I drove out to a small upstate town to buy pump jacks so that Gary and I can fix his house, which is structurally-impaired in the back because of a long-neglected roof leak. (80 years old.) I took the wrong exit off Route 32 and had to call to locate the place. I had timed it perfectly from East New York, and would have arrived exactly at the appointed time of 3, if I hadn’t turned late.

He gave new directions and I found the house about 15 minutes later. It was on a quiet tree-lined road with acreage between homes in the same town of Highland Mills, where I had lived for a couple of years in what seems like another life.

I saw a nice-looking couple of kids walking a big friendly dog with golden retriever and yellow lab mix, and stopped to ask where that numbered house was.

“It’s my house,” said the kid. I had expected an older guy; he was 17.

I pulled into the driveway, and they walked up with the dog, which was very anxious to meet me. We met. I ruffled his wintry fur, told them that he reminded me of my great old dog Finch, who’d had a similar mix. Finch might have been his great-grandfather, since he had been an experienced rope-breaker and unregenerate dog-womanizer all over the same town.
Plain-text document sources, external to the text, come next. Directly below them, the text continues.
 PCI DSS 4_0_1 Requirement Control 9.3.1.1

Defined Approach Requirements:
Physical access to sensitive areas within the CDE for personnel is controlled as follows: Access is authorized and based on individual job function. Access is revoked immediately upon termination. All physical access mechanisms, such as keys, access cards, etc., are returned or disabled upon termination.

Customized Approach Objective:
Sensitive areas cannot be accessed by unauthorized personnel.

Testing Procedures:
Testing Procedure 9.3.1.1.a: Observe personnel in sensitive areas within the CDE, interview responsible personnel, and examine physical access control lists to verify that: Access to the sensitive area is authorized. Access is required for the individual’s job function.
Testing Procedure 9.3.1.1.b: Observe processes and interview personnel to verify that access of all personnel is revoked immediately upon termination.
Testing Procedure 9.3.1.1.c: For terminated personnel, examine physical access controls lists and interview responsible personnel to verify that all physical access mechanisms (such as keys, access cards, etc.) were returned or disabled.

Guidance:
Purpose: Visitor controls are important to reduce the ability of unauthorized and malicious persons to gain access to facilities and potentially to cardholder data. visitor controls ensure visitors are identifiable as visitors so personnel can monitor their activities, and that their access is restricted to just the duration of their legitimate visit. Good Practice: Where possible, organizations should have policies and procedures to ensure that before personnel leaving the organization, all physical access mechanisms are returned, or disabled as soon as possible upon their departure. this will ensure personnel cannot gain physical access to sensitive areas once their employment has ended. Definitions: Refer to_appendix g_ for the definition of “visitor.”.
He put the dog back into the house, which was large and freshly-sided with a nice light gray vinyl. We walked to a back shed overflowing with tools that revealed a lifetime of working, and he showed me three pump jacks with extra braces. I had expected only the two he’d advertised.

He had told me on the phone that he was selling his dad’s tools.

“Your dad’s not working anymore?” I inquired.

“No.”

“How about I give you $75 for all three,” I offered.

“Sure,” he responded. The girl was standing nearby and didn’t say anything.

So I gave him the money and we carried the stuff to my van and loaded it. I was happy to get three jacks. It meant Gary and I could work the whole back of the house at once, and not have to relocate a jack in order to do it by halves.

“That’s a nice house,” I remarked as we finished loading. It occupied a small hill and had a big front porch and a long graveled driveway under a side entrance portico.

“It burned down,” he said simply. “It’s just been rebuilt.”

“It burned? You mean the whole house burned?”

“Yes, the whole thing.”

“Well, what for? I mean, what caused it?”

“They don’t know. Nobody knows. Inspectors were at it for months, and they still don’t know what caused it.”

“Could it have been arson? An electrical fire?”

“Nobody knows. My dad was in it.”

I was stunned.

“God! That’s terrible. I’m so sorry that happened,” I said lamely.

He nodded. He’d heard it before. He would be hearing it for the rest of his life.

He was a great-looking kid, clear skin and nice build, alert eyes, polite. He was going to be a strong working adult. But now I saw the resignation in his eyes. He had seemed older on the phone, and when I first met him I had thought he was mature for his age. His manner was mild, quiet, and accepting.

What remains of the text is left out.